For some, music is deeply linked to memorable and momentous occasions in their lives. The sound of a specific song can bring with it vivid thoughts of a moment in the past, a place visited or a loved one. Whether you are seated in contemplation on top of a secluded peak, or drunkenly dancing around a campfire drinking your stove fuel with some friends, I feel that music can make a backpacking adventure all the more special. It is for this reason that I decided it was about time to get a portable speaker to take with me hiking.
My priorities were in no particular order: weight, sound quality, battery life and cost. I decided against those that use disposable batteries because it would be more expensive, wasteful and there wouldn't be much of a weight saving anyway. Two aa batteries weigh 1.62 oz which is almost as much as one of the lighter speakers. For greater battery life I would simply take two speakers. This would also mean greater versatility since they could also be used simultaneously or hooked up to provide stereo sound.
So, choices, choices. A search on amazon reveals that there is a bewildering array of options available. Many of which can be ignored due to their weight. Sifting through reviews and specs helped slightly, but in the end I decided to simply buy three of the lighter and most popular options in order to compare.

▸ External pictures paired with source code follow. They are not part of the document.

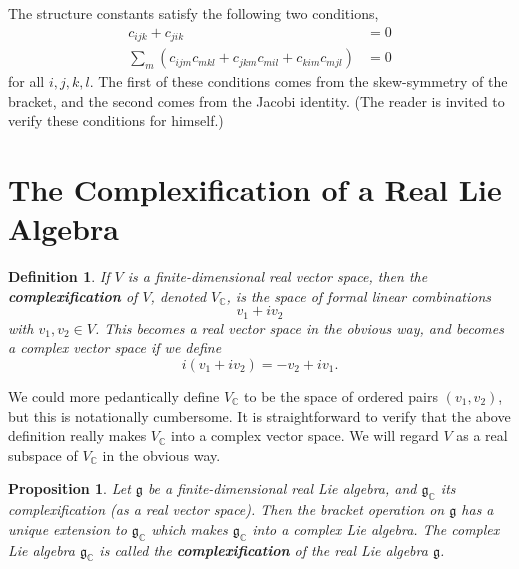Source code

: \documentclass{amsbook}
\let \frak = \mathfrak
\theoremstyle{plain}
\newtheorem{definition}[theorem]{Definition}
\newtheorem{proposition}[theorem]{Proposition}
\numberwithin{equation}{chapter}
\numberwithin{theorem}{chapter}
\begin{document}
The structure constants satisfy the following two conditions,
\begin{align*}
c_{ijk}+c_{jik}  & =0\\
\sum_{m}(c_{ijm}c_{mkl}+c_{jkm}c_{mil}+c_{kim}c_{mjl})  & =0
\end{align*}
for all $i,j,k,l$. The first of these conditions comes from the skew-symmetry
of the bracket, and the second comes from the Jacobi identity. (The reader is
invited to verify these conditions for himself.)

\section{The Complexification of a Real Lie Algebra\label{complex}}

\begin{definition}
If $V$ is a finite-dimensional real vector space, then the
\textbf{complexification} of $V$, denoted $V_{\mathbb{C}}$, is the space of
formal linear combinations
\[
v_{1}+iv_{2}%
\]
with $v_{1},v_{2}\in V$. This becomes a real vector space in the obvious way,
and becomes a complex vector space if we define
\[
i(v_{1}+iv_{2})=-v_{2}+iv_{1}\text{.}%
\]
\end{definition}

We could more pedantically define $V_{\mathbb{C}}$ to be the space of ordered
pairs $(v_{1},v_{2})$, but this is notationally cumbersome. It is
straightforward to verify that the above definition really makes
$V_{\mathbb{C}} $ into a complex vector space. We will regard $V$ as a real
subspace of $V_{\mathbb{C}}$ in the obvious way.

\begin{proposition}
Let $\frak{g}$ be a finite-dimensional real Lie algebra, and \thinspace
$\frak{g}_{\mathbb{C}}$ its complexification (as a real vector space). Then
the bracket operation on $\frak{g}$ has a unique extension to $\frak{g}%
_{\mathbb{C}}$ which makes $\frak{g}_{\mathbb{C}}$ into a complex Lie algebra.
The complex Lie algebra $\frak{g}_{\mathbb{C}}$ is called the
\textbf{complexification} of the real Lie algebra $\frak{g}$.
\end{proposition}
\end{document}
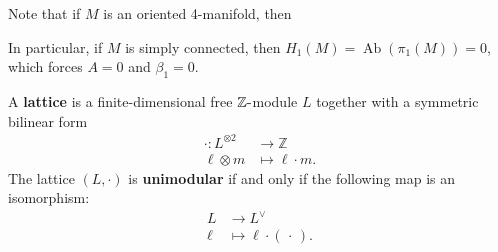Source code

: \begin{remark}

Note that if \(M\) is an oriented 4-manifold, then

\begin{center}
\end{center}

In particular, if \(M\) is simply connected, then
\(H_1(M) = {\operatorname{Ab}}(\pi_1(M)) = 0\), which forces \(A = 0\)
and \(\beta_1 = 0\).

\end{remark}

\begin{definition}[Lattice]

A \textbf{lattice} is a finite-dimensional free
\({\mathbb{Z}}{\hbox{-}}\)module \(L\) together with a symmetric
bilinear form
\begin{align*}
\cdot: L^{\otimes 2} &\to {\mathbb{Z}}\\
\ell \otimes m &\mapsto \ell \cdot m
.\end{align*}
The lattice \((L, \cdot)\) is \textbf{unimodular} if and only if the
following map is an isomorphism:
\begin{align*}
L &\to L^\vee\\
\ell &\mapsto \ell \cdot ({\,\cdot\,})
.\end{align*}

\end{definition}

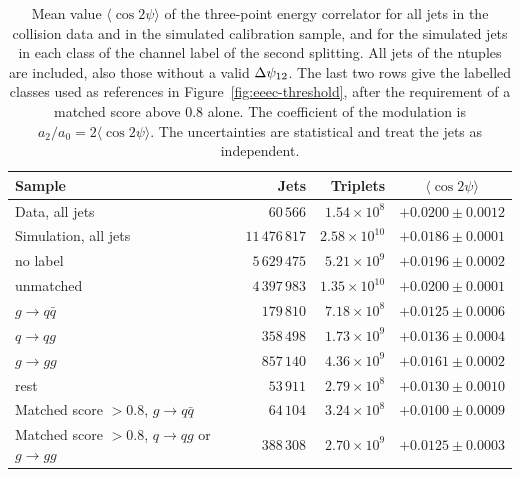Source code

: \begin{table}[htbp]
    \centering
    \caption{Mean value $\langle \cos 2\psi \rangle$ of the three-point energy
    correlator for all jets in the collision data and in the simulated calibration
    sample, and for the simulated jets in each class of the channel label of the
    second splitting. All jets of the ntuples are included, also those without a
    valid $\dpsi$. The last two rows give the labelled classes used as references in
    Figure~\ref{fig:eeec-threshold}, after the requirement of a matched score above
    $0.8$ alone. The coefficient of the modulation is
    $a_2/a_0 = 2\langle \cos 2\psi \rangle$. The uncertainties are statistical and
    treat the jets as independent.}
    \label{tab:eeec-classes}
    \begin{tabular}{lrrc}
      \toprule
      Sample & Jets & Triplets & $\langle \cos 2\psi \rangle$ \\
      \midrule
      Data, all jets & $60\,566$ & $1.54 \times 10^{8}$ & $+0.0200 \pm 0.0012$ \\
      \midrule
      Simulation, all jets & $11\,476\,817$ & $2.58 \times 10^{10}$ & $+0.0186 \pm 0.0001$ \\
      \quad no label & $5\,629\,475$ & $5.21 \times 10^{9}$ & $+0.0196 \pm 0.0002$ \\
      \quad unmatched & $4\,397\,983$ & $1.35 \times 10^{10}$ & $+0.0200 \pm 0.0001$ \\
      \quad $g \to q\bar{q}$ & $179\,810$ & $7.18 \times 10^{8}$ & $+0.0125 \pm 0.0006$ \\
      \quad $q \to qg$ & $358\,498$ & $1.73 \times 10^{9}$ & $+0.0136 \pm 0.0004$ \\
      \quad $g \to gg$ & $857\,140$ & $4.36 \times 10^{9}$ & $+0.0161 \pm 0.0002$ \\
      \quad rest & $53\,911$ & $2.79 \times 10^{8}$ & $+0.0130 \pm 0.0010$ \\
      \midrule
      Matched score $> 0.8$, $g \to q\bar{q}$ & $64\,104$ & $3.24 \times 10^{8}$ & $+0.0100 \pm 0.0009$ \\
      Matched score $> 0.8$, $q \to qg$ or $g \to gg$ & $388\,308$ & $2.70 \times 10^{9}$ & $+0.0125 \pm 0.0003$ \\
      \bottomrule
    \end{tabular}
  \end{table}
  
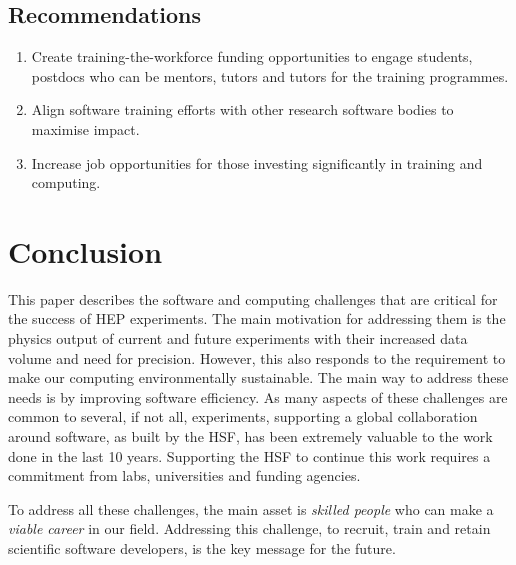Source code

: \documentclass[10pt,a4paper]{article}
\begin{document}
\subsection{Recommendations}\label{recommendations-4}

\begin{enumerate}
\def\labelenumi{\arabic{enumi}.}
\item
  Create training-the-workforce funding opportunities to engage
  students, postdocs who can be mentors, tutors and tutors for the
  training programmes.
\item
  Align software training efforts with other research software bodies to
  maximise impact.
\item
  Increase job opportunities for those investing significantly in
  training and computing.
\end{enumerate}

\section{Conclusion}\label{conclusion}

This paper describes the software and computing challenges that are
critical for the success of HEP experiments. The main motivation for
addressing them is the physics output of current and future experiments
with their increased data volume and need for precision. However, this
also responds to the requirement to make our computing environmentally
sustainable. The main way to address these needs is by improving
software efficiency. As many aspects of these challenges are common to
several, if not all, experiments, supporting a global collaboration
around software, as built by the HSF, has been extremely valuable to the
work done in the last 10 years. Supporting the HSF to continue this work
requires a commitment from labs, universities and funding agencies.

To address all these challenges, the main asset is \emph{skilled people}
who can make a \emph{viable career} in our field. Addressing this
challenge, to recruit, train and retain scientific software developers,
is the key message for the future.

\newpage
\sloppy
\printbibliography
\end{document}
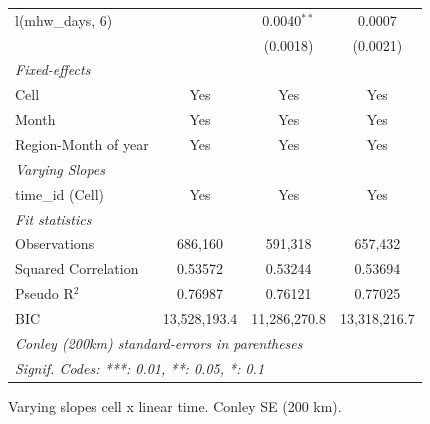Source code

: \begin{table}[htbp]
\begin{tabular}{lccc}
      l(mhw\_days, 6)      &                & 0.0040$^{**}$ & 0.0007\\   
                           &                & (0.0018)      & (0.0021)\\   
      \midrule
      \emph{Fixed-effects}\\
      Cell                 & Yes            & Yes           & Yes\\  
      Month                & Yes            & Yes           & Yes\\  
      Region-Month of year & Yes            & Yes           & Yes\\  
      \midrule
      \emph{Varying Slopes}\\
      time\_id (Cell)      & Yes            & Yes           & Yes\\  
      \midrule
      \emph{Fit statistics}\\
      Observations         & 686,160        & 591,318       & 657,432\\  
      Squared Correlation  & 0.53572        & 0.53244       & 0.53694\\  
      Pseudo R$^2$         & 0.76987        & 0.76121       & 0.77025\\  
      BIC                  & 13,528,193.4   & 11,286,270.8  & 13,318,216.7\\  
      \midrule \midrule
      \multicolumn{4}{l}{\emph{Conley (200km) standard-errors in parentheses}}\\
      \multicolumn{4}{l}{\emph{Signif. Codes: ***: 0.01, **: 0.05, *: 0.1}}\\
   \end{tabular}
   
   \par \raggedright 
   Varying slopes cell x linear time. Conley SE (200 km).
\end{table}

X-mini v1.1. 2.4oz, $19, 6 hour battery. The smallest and lightest of the three speakers. Good low end, mid is slightly lacking, high end is great. Sounds slightly more muffled compared to the other two. Has a plastic cover over the speaker which protects the speaker slightly. When flipped up, this cover directs the sound forwards slightly which in general I would see as an advantage. Could be removed to save weight. Begins to distort at 80% volume. Bass is not great at high volumes. Jumps and vibrates at 80% volume+
Kinovo ZX100. 3.4oz, $18.45, 6 hour battery. This speaker is the largest of the three. Most balanced overall sound with good treble, great mid and good low end. Where to begin on the negatives for this speaker. The treble does sound very slightly more tinny than the x-mini II. Only one of the three which had issues with that characteristic beeping noise from cellphone interference - this was a constant annoyance. Additionally, the moment the speaker is connected to any audio device there is a loud and unpleasant clicking noise caused by some peculiarity in the speaker's circuitry. There are further unpleasant noises occasionally if the speaker is moved slightly. The volume resets to 50% whenever the speaker is turned off and on again. The on button needs to be held down for 3 seconds to switch the device on which is irritating and unnecessary. The volume and power buttons are loud and uncomfortable to press. The slot which the wire fits into on the bottom of the speaker is square in shape. Won't explain why in detail, it takes 3 times as long to fit the wire back in place than with the other speakers. There is a stupendously bright blue led on all the time reminding you the speaker is switched on. I find this supremely annoying when listening in the dark. The other two speakers have led status lights, but they are cleverly placed on the underside of the speaker so they do not disturb you. Begins to distort at 80% volume.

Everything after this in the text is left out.